### ASSIGNED TASK
Below are entries; write every one of them out again exactly.

### DATASET EXCERPTS
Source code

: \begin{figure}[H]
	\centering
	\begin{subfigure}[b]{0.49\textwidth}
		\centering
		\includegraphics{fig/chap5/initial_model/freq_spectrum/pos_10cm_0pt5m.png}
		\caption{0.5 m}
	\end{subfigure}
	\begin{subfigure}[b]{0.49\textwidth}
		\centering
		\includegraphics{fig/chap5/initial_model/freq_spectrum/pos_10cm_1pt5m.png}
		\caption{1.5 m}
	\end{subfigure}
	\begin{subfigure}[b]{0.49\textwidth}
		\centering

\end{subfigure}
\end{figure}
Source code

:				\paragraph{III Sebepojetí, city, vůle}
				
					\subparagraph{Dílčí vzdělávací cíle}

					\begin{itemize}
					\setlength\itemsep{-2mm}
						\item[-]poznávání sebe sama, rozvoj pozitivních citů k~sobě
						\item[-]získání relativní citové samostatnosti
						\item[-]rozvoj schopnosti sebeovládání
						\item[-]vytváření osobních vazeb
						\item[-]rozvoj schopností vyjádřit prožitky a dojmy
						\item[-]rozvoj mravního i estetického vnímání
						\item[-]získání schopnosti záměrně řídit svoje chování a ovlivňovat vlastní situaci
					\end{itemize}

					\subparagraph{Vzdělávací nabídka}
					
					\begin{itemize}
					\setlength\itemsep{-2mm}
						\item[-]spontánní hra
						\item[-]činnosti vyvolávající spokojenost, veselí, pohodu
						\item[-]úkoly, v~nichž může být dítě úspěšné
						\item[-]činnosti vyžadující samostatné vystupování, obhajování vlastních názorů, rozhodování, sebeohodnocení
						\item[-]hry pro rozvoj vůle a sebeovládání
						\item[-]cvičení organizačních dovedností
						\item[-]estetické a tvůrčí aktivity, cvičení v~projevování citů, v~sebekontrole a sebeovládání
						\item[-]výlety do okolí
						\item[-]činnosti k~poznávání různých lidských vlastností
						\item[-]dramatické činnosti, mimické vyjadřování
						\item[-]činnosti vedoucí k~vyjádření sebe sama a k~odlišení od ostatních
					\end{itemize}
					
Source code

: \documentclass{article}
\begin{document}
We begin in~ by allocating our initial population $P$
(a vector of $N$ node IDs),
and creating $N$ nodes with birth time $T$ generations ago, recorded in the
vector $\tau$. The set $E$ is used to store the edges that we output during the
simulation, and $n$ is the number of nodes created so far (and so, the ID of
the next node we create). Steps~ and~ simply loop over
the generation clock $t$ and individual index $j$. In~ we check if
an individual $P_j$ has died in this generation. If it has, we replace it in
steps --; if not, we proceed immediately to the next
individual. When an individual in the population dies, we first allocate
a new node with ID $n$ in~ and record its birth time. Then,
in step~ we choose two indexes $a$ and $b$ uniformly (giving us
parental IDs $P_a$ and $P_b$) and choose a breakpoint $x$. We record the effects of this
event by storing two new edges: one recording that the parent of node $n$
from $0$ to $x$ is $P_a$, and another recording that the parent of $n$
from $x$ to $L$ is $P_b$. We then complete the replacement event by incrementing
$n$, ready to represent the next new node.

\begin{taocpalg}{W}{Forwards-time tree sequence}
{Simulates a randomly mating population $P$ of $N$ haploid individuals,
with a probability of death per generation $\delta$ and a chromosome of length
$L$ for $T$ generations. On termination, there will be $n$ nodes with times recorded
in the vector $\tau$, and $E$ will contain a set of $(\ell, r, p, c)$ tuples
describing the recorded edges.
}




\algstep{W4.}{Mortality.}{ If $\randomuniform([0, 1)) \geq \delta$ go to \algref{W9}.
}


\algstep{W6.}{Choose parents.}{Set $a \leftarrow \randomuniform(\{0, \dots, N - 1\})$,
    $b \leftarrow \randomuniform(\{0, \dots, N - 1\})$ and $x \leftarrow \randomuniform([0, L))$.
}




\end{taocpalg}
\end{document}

### SOLUTION TO THE EXERCISE
Source code

: \begin{figure}[H]
	\centering
	\begin{subfigure}[b]{0.49\textwidth}
		\centering
		\includegraphics{fig/chap5/initial_model/freq_spectrum/pos_10cm_0pt5m.png}
		\caption{0.5 m}
	\end{subfigure}
	\begin{subfigure}[b]{0.49\textwidth}
		\centering
		\includegraphics{fig/chap5/initial_model/freq_spectrum/pos_10cm_1pt5m.png}
		\caption{1.5 m}
	\end{subfigure}
	\begin{subfigure}[b]{0.49\textwidth}
		\centering

\end{subfigure}
\end{figure}
Source code

:				\paragraph{III Sebepojetí, city, vůle}
				
					\subparagraph{Dílčí vzdělávací cíle}

					\begin{itemize}
					\setlength\itemsep{-2mm}
						\item[-]poznávání sebe sama, rozvoj pozitivních citů k~sobě
						\item[-]získání relativní citové samostatnosti
						\item[-]rozvoj schopnosti sebeovládání
						\item[-]vytváření osobních vazeb
						\item[-]rozvoj schopností vyjádřit prožitky a dojmy
						\item[-]rozvoj mravního i estetického vnímání
						\item[-]získání schopnosti záměrně řídit svoje chování a ovlivňovat vlastní situaci
					\end{itemize}

					\subparagraph{Vzdělávací nabídka}
					
					\begin{itemize}
					\setlength\itemsep{-2mm}
						\item[-]spontánní hra
						\item[-]činnosti vyvolávající spokojenost, veselí, pohodu
						\item[-]úkoly, v~nichž může být dítě úspěšné
						\item[-]činnosti vyžadující samostatné vystupování, obhajování vlastních názorů, rozhodování, sebeohodnocení
						\item[-]hry pro rozvoj vůle a sebeovládání
						\item[-]cvičení organizačních dovedností
						\item[-]estetické a tvůrčí aktivity, cvičení v~projevování citů, v~sebekontrole a sebeovládání
						\item[-]výlety do okolí
						\item[-]činnosti k~poznávání různých lidských vlastností
						\item[-]dramatické činnosti, mimické vyjadřování
						\item[-]činnosti vedoucí k~vyjádření sebe sama a k~odlišení od ostatních
					\end{itemize}
					
Source code

: \documentclass{article}
\begin{document}
We begin in~ by allocating our initial population $P$
(a vector of $N$ node IDs),
and creating $N$ nodes with birth time $T$ generations ago, recorded in the
vector $\tau$. The set $E$ is used to store the edges that we output during the
simulation, and $n$ is the number of nodes created so far (and so, the ID of
the next node we create). Steps~ and~ simply loop over
the generation clock $t$ and individual index $j$. In~ we check if
an individual $P_j$ has died in this generation. If it has, we replace it in
steps --; if not, we proceed immediately to the next
individual. When an individual in the population dies, we first allocate
a new node with ID $n$ in~ and record its birth time. Then,
in step~ we choose two indexes $a$ and $b$ uniformly (giving us
parental IDs $P_a$ and $P_b$) and choose a breakpoint $x$. We record the effects of this
event by storing two new edges: one recording that the parent of node $n$
from $0$ to $x$ is $P_a$, and another recording that the parent of $n$
from $x$ to $L$ is $P_b$. We then complete the replacement event by incrementing
$n$, ready to represent the next new node.

\begin{taocpalg}{W}{Forwards-time tree sequence}
{Simulates a randomly mating population $P$ of $N$ haploid individuals,
with a probability of death per generation $\delta$ and a chromosome of length
$L$ for $T$ generations. On termination, there will be $n$ nodes with times recorded
in the vector $\tau$, and $E$ will contain a set of $(\ell, r, p, c)$ tuples
describing the recorded edges.
}




\algstep{W4.}{Mortality.}{ If $\randomuniform([0, 1)) \geq \delta$ go to \algref{W9}.
}


\algstep{W6.}{Choose parents.}{Set $a \leftarrow \randomuniform(\{0, \dots, N - 1\})$,
    $b \leftarrow \randomuniform(\{0, \dots, N - 1\})$ and $x \leftarrow \randomuniform([0, L))$.
}




\end{taocpalg}
\end{document}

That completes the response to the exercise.